*** Given records ***
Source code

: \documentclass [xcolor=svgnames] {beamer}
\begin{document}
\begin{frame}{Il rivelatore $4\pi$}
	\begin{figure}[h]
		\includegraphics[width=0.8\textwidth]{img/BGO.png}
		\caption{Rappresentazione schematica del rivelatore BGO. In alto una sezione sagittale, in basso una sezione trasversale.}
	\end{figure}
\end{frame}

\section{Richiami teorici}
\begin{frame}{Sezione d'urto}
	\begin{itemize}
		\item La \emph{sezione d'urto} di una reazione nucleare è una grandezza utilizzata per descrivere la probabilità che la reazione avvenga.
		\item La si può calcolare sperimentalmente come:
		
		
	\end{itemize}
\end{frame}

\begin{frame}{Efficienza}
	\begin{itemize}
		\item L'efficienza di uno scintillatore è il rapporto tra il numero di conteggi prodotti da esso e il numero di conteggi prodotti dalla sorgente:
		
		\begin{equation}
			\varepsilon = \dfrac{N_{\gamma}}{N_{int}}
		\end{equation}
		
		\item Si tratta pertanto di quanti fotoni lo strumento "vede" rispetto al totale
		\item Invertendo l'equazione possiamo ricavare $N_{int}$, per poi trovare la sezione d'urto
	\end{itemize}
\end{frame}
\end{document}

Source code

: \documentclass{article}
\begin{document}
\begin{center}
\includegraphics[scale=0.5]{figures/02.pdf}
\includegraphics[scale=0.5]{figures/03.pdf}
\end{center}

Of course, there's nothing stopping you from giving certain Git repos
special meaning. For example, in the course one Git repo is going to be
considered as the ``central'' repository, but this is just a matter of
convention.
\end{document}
*** End of Given records ***
*Task goal*
Check each line of the records above for the string "urto", and report every line that has it.

*Result below*
\begin{frame}{Sezione d'urto}
		\item La \emph{sezione d'urto} di una reazione nucleare è una grandezza utilizzata per descrivere la probabilità che la reazione avvenga.
		\item Invertendo l'equazione possiamo ricavare $N_{int}$, per poi trovare la sezione d'urto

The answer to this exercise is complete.